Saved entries
BEGIN

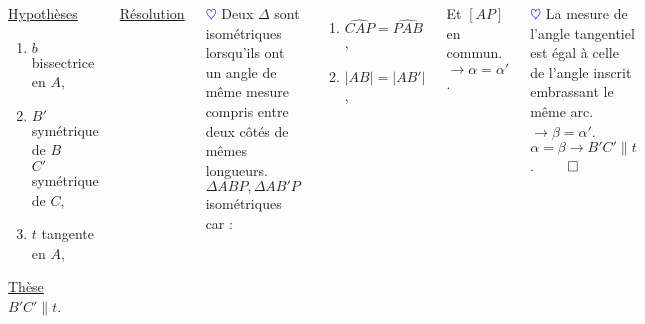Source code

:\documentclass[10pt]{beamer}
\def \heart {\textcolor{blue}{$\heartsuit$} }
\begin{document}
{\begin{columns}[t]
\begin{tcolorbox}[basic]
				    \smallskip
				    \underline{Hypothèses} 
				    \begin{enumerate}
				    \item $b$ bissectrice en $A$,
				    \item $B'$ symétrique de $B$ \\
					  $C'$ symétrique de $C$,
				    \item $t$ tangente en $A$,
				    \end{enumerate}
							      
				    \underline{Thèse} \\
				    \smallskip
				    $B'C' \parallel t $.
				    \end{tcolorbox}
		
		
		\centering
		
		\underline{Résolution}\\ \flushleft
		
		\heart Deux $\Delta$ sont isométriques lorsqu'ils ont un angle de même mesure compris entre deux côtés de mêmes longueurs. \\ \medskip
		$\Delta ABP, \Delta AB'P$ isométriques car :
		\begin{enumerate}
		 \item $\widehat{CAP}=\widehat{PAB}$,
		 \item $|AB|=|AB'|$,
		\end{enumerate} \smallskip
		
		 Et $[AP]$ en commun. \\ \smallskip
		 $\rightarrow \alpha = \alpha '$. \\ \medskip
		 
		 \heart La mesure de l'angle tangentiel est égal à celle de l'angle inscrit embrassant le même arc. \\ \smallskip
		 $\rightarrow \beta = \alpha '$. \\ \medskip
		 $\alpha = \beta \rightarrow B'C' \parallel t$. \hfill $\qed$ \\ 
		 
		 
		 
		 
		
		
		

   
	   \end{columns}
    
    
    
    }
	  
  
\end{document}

END

[Required action]: Return from the data every line that holds "isométriques".

[Output for this exercise]:
		\heart Deux $\Delta$ sont isométriques lorsqu'ils ont un angle de même mesure compris entre deux côtés de mêmes longueurs. \\ \medskip
		$\Delta ABP, \Delta AB'P$ isométriques car :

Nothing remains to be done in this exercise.